Tuesday, 31 March 2015

Transfer Pricing

Transfer price is the price at which one part of an entity sells a product or service to another part of the same entity. In principle a transfer price should match either what the seller would charge an independent, arm's length customer, or what the buyer would pay an independent, arm's length supplier.

Transfer pricing is sometimes misused to lower profits in order to avoid paying income taxes in high-tax regions by shifting profits to related entities situated in less – tax regions that levies no or low taxes

Domestic Transfer pricing

In domestic transactions, the under-invoicing of sales and over-invoicing of expenses ordinarily will have no revenue impact in nature, except in two circumstances such as where one of the related entities is (i) loss making or (ii) liable to pay tax at a lower rate as some specified categories of business activities are given tax holidays by the government and the profits are shifted to such entity from the profit making related domestic entity in order to pay low or nil taxes. Here domestic transfer pricing arises.

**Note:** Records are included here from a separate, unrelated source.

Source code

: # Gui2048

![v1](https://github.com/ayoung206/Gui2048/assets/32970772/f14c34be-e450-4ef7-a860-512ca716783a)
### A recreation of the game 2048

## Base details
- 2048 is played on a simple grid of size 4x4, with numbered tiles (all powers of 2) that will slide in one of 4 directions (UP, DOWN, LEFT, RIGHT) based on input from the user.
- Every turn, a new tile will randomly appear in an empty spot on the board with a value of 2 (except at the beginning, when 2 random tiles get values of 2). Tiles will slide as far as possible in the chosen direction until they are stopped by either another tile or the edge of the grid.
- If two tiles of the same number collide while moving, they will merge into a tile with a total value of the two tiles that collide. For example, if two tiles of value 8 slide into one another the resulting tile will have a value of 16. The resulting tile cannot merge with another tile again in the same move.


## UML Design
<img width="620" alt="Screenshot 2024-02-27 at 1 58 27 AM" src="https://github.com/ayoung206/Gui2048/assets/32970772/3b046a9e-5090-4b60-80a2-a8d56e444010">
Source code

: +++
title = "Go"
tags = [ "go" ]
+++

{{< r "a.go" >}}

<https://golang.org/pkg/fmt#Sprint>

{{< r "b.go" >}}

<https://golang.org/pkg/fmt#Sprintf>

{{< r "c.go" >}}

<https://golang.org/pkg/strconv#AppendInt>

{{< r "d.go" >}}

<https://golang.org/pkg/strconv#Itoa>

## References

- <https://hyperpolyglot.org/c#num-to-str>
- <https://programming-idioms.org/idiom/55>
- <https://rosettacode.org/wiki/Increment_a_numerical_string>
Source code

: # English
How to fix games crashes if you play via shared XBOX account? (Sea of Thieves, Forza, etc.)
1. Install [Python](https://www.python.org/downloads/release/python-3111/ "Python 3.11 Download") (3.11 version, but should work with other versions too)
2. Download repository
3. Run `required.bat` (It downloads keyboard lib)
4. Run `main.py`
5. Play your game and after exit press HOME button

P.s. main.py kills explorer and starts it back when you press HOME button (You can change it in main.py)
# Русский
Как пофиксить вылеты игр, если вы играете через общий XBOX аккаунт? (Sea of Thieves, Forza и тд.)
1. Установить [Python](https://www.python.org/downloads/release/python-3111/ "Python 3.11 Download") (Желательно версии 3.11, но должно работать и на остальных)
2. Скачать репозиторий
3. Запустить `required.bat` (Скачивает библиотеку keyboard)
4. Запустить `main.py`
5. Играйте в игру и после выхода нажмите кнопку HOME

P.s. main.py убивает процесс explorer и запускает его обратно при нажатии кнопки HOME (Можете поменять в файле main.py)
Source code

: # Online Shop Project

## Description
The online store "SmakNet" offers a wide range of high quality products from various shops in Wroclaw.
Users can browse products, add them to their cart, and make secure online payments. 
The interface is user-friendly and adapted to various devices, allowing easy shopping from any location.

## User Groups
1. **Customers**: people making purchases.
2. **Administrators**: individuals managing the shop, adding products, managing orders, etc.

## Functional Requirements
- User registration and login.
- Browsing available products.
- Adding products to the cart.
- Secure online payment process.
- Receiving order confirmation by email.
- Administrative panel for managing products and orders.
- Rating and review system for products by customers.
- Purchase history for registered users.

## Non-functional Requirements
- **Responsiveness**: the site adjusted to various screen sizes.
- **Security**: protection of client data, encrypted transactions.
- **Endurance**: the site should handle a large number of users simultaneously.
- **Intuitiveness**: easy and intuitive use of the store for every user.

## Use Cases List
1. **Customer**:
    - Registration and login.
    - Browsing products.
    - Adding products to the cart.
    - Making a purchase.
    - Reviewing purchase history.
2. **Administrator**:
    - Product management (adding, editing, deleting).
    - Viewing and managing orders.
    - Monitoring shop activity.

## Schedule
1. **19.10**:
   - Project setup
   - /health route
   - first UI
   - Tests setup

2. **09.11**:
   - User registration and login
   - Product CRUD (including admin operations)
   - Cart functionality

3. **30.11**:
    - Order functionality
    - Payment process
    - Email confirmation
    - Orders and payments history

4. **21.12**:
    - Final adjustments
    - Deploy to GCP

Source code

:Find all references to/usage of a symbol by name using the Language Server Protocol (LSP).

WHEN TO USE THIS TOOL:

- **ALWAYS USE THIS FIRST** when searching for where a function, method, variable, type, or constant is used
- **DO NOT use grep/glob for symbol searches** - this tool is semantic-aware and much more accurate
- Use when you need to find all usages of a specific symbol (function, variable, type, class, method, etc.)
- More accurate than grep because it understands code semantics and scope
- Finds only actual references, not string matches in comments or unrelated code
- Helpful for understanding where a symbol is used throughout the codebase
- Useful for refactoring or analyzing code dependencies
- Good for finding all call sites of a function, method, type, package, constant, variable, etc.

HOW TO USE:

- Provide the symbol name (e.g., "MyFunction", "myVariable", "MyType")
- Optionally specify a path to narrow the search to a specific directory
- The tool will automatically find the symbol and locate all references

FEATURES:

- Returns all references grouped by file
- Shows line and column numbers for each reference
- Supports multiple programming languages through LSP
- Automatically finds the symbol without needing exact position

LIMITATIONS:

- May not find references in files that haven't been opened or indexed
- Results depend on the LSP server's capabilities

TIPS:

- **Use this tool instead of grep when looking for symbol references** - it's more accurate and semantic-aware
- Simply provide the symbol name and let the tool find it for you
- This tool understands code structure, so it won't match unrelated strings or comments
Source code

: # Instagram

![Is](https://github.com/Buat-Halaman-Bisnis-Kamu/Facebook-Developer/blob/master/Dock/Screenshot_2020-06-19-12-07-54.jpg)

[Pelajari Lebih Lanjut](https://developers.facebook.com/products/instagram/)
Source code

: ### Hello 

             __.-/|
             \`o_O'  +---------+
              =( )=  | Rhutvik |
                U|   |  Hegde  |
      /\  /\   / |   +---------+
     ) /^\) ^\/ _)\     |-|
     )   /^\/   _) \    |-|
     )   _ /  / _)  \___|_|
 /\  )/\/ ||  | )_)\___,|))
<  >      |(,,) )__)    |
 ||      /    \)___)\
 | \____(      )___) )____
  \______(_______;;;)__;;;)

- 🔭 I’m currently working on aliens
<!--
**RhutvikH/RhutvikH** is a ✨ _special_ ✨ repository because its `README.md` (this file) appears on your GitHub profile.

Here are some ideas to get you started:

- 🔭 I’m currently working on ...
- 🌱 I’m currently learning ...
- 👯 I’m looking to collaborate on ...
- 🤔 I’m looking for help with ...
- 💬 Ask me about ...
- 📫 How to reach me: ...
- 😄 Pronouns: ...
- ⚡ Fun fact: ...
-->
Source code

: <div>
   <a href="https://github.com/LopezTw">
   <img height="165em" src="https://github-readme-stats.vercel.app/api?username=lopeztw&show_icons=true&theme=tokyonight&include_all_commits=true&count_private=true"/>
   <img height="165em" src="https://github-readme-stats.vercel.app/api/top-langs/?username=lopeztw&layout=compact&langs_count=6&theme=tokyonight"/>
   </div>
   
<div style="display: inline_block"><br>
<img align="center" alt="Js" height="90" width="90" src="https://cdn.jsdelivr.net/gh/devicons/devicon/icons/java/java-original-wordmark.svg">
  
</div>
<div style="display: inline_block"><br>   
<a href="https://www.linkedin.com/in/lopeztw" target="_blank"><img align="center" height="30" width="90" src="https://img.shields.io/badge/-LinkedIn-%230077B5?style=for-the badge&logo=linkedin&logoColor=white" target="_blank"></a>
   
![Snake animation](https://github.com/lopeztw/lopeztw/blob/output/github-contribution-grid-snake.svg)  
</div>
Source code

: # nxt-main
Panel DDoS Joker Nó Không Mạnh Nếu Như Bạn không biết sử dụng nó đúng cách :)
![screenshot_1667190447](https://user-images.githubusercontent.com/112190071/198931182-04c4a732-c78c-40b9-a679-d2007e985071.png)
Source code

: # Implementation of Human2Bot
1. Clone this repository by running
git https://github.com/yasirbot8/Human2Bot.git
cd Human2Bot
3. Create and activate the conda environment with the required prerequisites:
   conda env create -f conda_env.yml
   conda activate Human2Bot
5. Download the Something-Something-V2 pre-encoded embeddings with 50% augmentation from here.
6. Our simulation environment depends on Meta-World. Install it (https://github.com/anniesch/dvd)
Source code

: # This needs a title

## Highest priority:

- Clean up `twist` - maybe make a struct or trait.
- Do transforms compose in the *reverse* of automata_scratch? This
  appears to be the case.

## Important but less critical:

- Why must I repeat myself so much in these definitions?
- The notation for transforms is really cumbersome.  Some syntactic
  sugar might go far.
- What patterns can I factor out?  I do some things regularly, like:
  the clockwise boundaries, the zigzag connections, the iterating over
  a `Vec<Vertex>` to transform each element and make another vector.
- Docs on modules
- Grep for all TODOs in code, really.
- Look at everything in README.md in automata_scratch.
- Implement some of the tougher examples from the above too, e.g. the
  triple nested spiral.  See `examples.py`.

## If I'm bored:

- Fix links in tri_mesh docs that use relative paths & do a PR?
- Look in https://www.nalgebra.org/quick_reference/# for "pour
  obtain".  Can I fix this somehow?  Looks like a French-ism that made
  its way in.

In order to reduce the tax evasion by way of domestic transfer pricing, a concept of specified domestic transaction was inserted in Indian income tax act 1961 where provisions of transfer pricing would be applicable.

Threshold limit – For a taxpayer entity, if the aggregate of specified domestic transactions exceeds INR 20 crore (increased from INR 5 crore in budget 2015-16) in any year, provisions of transfer pricing would be applicable.